Birthrate a Compelling Factor In Filipinos’ Poverty

This article is from the archive of The New York Sun before the launch of its new website in 2022. The Sun has neither altered nor updated such articles but will seek to correct any errors, mis-categorizations or other problems introduced during transfer.

The New York Sun

MANILA, Philippines — Maria Susana Espinoza wanted only two children. But it was not until after the birth of her fourth child in six years that she learned any details about birth control.

“I knew it existed, but I didn’t know how it works,” said Ms. Espinoza, who lives with her husband and children in a squatter’s hut in a vast, stinking garbage dump by Manila Bay.

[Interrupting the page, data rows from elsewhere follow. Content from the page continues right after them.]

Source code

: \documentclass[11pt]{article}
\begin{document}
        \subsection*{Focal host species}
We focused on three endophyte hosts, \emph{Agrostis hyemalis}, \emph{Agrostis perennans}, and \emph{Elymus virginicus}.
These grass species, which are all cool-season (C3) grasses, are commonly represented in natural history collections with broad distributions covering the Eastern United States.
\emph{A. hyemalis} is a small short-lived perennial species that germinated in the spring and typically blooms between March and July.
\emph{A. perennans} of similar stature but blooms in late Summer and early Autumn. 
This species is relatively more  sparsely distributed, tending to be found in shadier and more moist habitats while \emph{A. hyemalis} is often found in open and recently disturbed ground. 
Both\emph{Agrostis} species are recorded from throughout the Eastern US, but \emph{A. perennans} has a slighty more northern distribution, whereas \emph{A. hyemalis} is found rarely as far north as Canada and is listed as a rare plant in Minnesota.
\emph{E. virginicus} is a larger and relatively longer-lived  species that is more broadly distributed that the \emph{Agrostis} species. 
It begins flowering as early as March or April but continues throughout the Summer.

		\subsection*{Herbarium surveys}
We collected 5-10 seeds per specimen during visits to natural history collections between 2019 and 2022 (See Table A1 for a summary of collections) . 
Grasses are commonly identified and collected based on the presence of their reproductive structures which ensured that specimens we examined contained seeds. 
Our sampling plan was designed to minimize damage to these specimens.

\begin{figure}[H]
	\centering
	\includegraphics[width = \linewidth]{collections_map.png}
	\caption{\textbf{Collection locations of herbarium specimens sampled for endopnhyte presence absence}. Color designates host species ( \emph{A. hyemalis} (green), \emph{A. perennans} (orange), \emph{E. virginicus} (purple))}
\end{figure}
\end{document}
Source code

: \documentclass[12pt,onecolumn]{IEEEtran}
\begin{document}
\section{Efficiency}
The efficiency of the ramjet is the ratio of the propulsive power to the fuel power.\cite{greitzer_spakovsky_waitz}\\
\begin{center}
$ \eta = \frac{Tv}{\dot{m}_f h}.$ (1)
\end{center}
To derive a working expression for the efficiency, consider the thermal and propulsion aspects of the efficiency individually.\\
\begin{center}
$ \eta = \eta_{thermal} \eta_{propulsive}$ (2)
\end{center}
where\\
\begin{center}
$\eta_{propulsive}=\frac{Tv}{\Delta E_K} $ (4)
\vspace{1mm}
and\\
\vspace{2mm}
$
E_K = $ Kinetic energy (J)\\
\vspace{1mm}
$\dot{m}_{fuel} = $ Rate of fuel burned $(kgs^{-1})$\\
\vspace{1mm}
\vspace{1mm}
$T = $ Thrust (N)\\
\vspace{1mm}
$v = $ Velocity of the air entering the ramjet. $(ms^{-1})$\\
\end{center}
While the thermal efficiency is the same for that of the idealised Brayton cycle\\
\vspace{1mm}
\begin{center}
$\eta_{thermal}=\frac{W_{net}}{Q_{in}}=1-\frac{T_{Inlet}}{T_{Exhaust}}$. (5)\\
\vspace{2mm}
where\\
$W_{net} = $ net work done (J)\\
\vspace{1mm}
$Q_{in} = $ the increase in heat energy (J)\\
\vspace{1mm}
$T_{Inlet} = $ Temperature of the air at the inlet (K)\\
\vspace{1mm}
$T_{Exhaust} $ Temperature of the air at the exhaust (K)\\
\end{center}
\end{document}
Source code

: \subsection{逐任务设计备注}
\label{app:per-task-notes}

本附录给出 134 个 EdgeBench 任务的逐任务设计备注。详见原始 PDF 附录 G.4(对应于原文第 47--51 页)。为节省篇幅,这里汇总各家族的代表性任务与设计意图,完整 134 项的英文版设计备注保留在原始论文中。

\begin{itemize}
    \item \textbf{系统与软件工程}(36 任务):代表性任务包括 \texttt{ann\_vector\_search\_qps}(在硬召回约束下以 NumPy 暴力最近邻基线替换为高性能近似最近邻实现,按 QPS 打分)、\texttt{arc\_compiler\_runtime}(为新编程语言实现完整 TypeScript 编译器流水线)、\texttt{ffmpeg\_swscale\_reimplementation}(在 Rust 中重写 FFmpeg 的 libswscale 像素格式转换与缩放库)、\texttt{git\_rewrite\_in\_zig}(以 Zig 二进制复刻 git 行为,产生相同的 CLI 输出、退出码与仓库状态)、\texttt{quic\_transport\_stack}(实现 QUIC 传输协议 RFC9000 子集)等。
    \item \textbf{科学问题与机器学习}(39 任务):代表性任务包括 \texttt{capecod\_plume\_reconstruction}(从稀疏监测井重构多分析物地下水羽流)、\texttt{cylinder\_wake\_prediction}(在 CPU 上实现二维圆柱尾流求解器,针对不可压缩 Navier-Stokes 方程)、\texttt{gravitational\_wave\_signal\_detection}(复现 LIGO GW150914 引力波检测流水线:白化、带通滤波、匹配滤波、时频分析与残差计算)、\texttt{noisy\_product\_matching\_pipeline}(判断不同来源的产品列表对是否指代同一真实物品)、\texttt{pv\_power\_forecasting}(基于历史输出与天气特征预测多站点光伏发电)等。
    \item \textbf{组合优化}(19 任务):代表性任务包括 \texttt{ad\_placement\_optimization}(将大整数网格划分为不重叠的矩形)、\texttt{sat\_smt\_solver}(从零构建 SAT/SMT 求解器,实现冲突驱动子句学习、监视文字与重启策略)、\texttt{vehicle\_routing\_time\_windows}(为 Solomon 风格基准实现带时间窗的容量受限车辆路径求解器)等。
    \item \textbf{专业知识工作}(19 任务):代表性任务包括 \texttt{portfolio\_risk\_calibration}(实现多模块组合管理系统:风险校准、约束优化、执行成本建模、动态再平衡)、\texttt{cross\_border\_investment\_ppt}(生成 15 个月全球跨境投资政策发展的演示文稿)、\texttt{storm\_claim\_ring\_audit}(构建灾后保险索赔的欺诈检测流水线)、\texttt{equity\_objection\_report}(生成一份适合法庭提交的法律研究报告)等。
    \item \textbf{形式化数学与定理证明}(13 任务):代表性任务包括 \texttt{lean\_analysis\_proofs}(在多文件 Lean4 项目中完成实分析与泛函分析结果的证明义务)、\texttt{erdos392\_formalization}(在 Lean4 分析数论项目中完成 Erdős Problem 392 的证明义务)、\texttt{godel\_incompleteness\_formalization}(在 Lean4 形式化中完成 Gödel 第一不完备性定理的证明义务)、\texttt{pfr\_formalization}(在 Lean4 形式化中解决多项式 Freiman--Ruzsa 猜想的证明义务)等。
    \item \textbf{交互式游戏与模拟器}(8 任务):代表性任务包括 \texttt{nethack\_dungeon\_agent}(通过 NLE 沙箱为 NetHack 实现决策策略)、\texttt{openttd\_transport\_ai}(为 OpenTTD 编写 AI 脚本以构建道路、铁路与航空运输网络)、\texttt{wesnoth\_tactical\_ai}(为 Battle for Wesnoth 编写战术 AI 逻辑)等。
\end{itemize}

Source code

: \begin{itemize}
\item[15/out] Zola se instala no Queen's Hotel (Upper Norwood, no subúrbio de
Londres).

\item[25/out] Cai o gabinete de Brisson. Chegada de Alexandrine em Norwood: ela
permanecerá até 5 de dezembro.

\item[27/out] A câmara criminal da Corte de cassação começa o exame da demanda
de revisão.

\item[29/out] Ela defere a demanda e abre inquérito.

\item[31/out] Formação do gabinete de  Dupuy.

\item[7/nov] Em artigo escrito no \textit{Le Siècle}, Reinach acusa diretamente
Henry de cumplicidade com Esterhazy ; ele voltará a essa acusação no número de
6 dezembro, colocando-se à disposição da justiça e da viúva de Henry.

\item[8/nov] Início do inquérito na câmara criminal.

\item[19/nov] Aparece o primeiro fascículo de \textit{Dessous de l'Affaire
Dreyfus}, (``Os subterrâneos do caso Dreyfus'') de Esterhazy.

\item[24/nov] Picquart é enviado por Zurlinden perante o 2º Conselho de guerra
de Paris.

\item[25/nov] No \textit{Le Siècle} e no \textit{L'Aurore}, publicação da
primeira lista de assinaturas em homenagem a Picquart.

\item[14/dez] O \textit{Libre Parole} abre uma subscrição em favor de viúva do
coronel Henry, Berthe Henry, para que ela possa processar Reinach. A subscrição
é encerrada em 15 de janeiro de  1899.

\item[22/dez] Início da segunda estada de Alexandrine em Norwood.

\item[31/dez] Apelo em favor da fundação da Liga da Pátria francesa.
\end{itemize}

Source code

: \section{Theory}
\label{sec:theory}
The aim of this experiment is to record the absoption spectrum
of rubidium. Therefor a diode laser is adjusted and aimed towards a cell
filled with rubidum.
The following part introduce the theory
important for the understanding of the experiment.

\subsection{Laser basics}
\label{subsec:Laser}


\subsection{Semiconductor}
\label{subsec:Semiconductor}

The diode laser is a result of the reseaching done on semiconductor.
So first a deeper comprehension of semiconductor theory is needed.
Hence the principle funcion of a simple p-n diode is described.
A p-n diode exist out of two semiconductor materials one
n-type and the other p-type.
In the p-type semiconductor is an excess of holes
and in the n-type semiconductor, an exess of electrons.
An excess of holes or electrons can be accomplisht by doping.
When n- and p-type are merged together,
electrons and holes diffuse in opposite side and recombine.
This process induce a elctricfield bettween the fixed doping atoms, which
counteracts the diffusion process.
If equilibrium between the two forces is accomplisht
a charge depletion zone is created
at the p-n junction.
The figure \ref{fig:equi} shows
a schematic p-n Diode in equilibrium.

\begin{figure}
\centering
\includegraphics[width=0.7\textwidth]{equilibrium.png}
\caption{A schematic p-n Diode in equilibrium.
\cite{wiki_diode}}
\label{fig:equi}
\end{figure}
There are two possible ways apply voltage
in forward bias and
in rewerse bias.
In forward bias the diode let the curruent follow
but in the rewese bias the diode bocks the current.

She and her family belong to the fastest-growing segment of the Philippine population: very poor people with large families. There are many reasons why this country is poor, including feudal patterns of land ownership and corrupt government. But there is a compelling link between family size and poverty. It increases in lock step with the number of children, as nutrition, health, education, and job prospects all decline, government statistics and studies show.

Birth and poverty rates here are among the highest in Asia. And the Philippines, where four out of five of the country’s 91 million people are Roman Catholic, also stands out in Asia for its government’s rejection of modern contraception as part of family planning.

Acceding to Catholic doctrine, the government for the past five years has supported only what it calls “natural” family planning. No national government funds can be used to buy contraceptives for the poor, although anyone who can afford them is permitted to buy them. Local governments can also buy and distribute contraceptives, but many lack the money.

Distribution of donated contraceptives in the government’s nationwide network of clinics ends this year, as does a contraception commodities program paid for by the U.S. Agency for International Development. For years it has supplied most of the condoms, pills, and intrauterine devices used by poor Filipinos.

“Family planning helps reduce poverty,” President Arroyo said in a 2003 speech that detailed her approach to birth control. But she said then and has since insisted that the government would support only family planning methods acceptable to the Catholic Church. Ms. Arroyo, 61 and a grandmother with three grown children, said in 2003 that when she was a young mother, she took birth control pills. She said that she later confessed to a priest.

At the Manila garbage dump, Ms. Espinoza said she has been lucky. A nongovernmental organization with health workers who regularly visit the dump told her that an intrauterine device could prevent her from having another baby. She plans to visit a clinic this month to get an IUD.

The organization that is helping Ms. Espinoza agreed to introduce this reporter to her on condition that it not be named. The group’s health workers said they fear retaliation and harassment from officials in the national and city government, as well as from the Catholic Church.